# Exercise inputs:
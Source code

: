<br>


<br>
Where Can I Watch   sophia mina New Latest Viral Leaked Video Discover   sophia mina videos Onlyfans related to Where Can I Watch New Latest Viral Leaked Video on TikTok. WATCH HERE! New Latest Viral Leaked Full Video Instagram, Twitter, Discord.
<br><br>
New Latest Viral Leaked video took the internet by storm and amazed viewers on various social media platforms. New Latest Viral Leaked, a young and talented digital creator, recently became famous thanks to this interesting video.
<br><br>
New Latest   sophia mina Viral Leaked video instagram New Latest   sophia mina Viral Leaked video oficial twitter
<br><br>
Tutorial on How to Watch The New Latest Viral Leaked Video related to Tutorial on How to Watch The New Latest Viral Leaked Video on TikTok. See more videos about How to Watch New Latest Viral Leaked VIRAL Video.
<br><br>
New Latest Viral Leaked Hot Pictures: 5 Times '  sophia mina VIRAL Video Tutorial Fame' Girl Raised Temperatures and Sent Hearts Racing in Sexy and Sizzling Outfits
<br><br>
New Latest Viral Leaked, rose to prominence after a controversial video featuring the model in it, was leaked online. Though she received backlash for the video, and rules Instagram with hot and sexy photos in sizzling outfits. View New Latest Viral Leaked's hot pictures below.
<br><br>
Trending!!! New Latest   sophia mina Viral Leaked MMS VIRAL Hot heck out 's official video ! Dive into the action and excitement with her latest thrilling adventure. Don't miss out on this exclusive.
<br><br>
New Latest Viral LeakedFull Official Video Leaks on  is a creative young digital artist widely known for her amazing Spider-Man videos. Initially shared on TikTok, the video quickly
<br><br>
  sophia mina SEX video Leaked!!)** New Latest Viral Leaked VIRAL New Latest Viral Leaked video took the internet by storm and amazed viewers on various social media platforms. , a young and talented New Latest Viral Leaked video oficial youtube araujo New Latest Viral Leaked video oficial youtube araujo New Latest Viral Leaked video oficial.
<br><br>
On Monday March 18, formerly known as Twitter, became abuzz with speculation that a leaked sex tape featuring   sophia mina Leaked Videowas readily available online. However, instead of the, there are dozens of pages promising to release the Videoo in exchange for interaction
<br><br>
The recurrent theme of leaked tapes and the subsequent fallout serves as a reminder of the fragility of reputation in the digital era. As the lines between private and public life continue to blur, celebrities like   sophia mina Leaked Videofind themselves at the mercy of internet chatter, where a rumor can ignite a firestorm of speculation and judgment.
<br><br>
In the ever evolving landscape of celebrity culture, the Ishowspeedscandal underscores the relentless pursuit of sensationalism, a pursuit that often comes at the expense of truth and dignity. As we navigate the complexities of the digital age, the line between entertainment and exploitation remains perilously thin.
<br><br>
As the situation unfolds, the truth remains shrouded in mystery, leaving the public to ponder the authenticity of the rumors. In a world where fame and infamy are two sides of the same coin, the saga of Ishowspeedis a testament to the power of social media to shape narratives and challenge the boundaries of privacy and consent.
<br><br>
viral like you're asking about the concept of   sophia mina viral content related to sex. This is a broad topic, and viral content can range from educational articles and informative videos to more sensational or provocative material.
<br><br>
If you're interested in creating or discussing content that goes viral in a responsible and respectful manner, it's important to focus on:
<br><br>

# Aim of the task:
Set down each line exactly as it appears in the data.

# Solution to this task:
Source code

:<br>


<br>
Where Can I Watch   sophia mina New Latest Viral Leaked Video Discover   sophia mina videos Onlyfans related to Where Can I Watch New Latest Viral Leaked Video on TikTok. WATCH HERE! New Latest Viral Leaked Full Video Instagram, Twitter, Discord.
<br><br>
New Latest Viral Leaked video took the internet by storm and amazed viewers on various social media platforms. New Latest Viral Leaked, a young and talented digital creator, recently became famous thanks to this interesting video.
<br><br>
New Latest   sophia mina Viral Leaked video instagram New Latest   sophia mina Viral Leaked video oficial twitter
<br><br>
Tutorial on How to Watch The New Latest Viral Leaked Video related to Tutorial on How to Watch The New Latest Viral Leaked Video on TikTok. See more videos about How to Watch New Latest Viral Leaked VIRAL Video.
<br><br>
New Latest Viral Leaked Hot Pictures: 5 Times '  sophia mina VIRAL Video Tutorial Fame' Girl Raised Temperatures and Sent Hearts Racing in Sexy and Sizzling Outfits
<br><br>
New Latest Viral Leaked, rose to prominence after a controversial video featuring the model in it, was leaked online. Though she received backlash for the video, and rules Instagram with hot and sexy photos in sizzling outfits. View New Latest Viral Leaked's hot pictures below.
<br><br>
Trending!!! New Latest   sophia mina Viral Leaked MMS VIRAL Hot heck out 's official video ! Dive into the action and excitement with her latest thrilling adventure. Don't miss out on this exclusive.
<br><br>
New Latest Viral LeakedFull Official Video Leaks on  is a creative young digital artist widely known for her amazing Spider-Man videos. Initially shared on TikTok, the video quickly
<br><br>
  sophia mina SEX video Leaked!!)** New Latest Viral Leaked VIRAL New Latest Viral Leaked video took the internet by storm and amazed viewers on various social media platforms. , a young and talented New Latest Viral Leaked video oficial youtube araujo New Latest Viral Leaked video oficial youtube araujo New Latest Viral Leaked video oficial.
<br><br>
On Monday March 18, formerly known as Twitter, became abuzz with speculation that a leaked sex tape featuring   sophia mina Leaked Videowas readily available online. However, instead of the, there are dozens of pages promising to release the Videoo in exchange for interaction
<br><br>
The recurrent theme of leaked tapes and the subsequent fallout serves as a reminder of the fragility of reputation in the digital era. As the lines between private and public life continue to blur, celebrities like   sophia mina Leaked Videofind themselves at the mercy of internet chatter, where a rumor can ignite a firestorm of speculation and judgment.
<br><br>
In the ever evolving landscape of celebrity culture, the Ishowspeedscandal underscores the relentless pursuit of sensationalism, a pursuit that often comes at the expense of truth and dignity. As we navigate the complexities of the digital age, the line between entertainment and exploitation remains perilously thin.
<br><br>
As the situation unfolds, the truth remains shrouded in mystery, leaving the public to ponder the authenticity of the rumors. In a world where fame and infamy are two sides of the same coin, the saga of Ishowspeedis a testament to the power of social media to shape narratives and challenge the boundaries of privacy and consent.
<br><br>
viral like you're asking about the concept of   sophia mina viral content related to sex. This is a broad topic, and viral content can range from educational articles and informative videos to more sensational or provocative material.
<br><br>
If you're interested in creating or discussing content that goes viral in a responsible and respectful manner, it's important to focus on:
<br><br>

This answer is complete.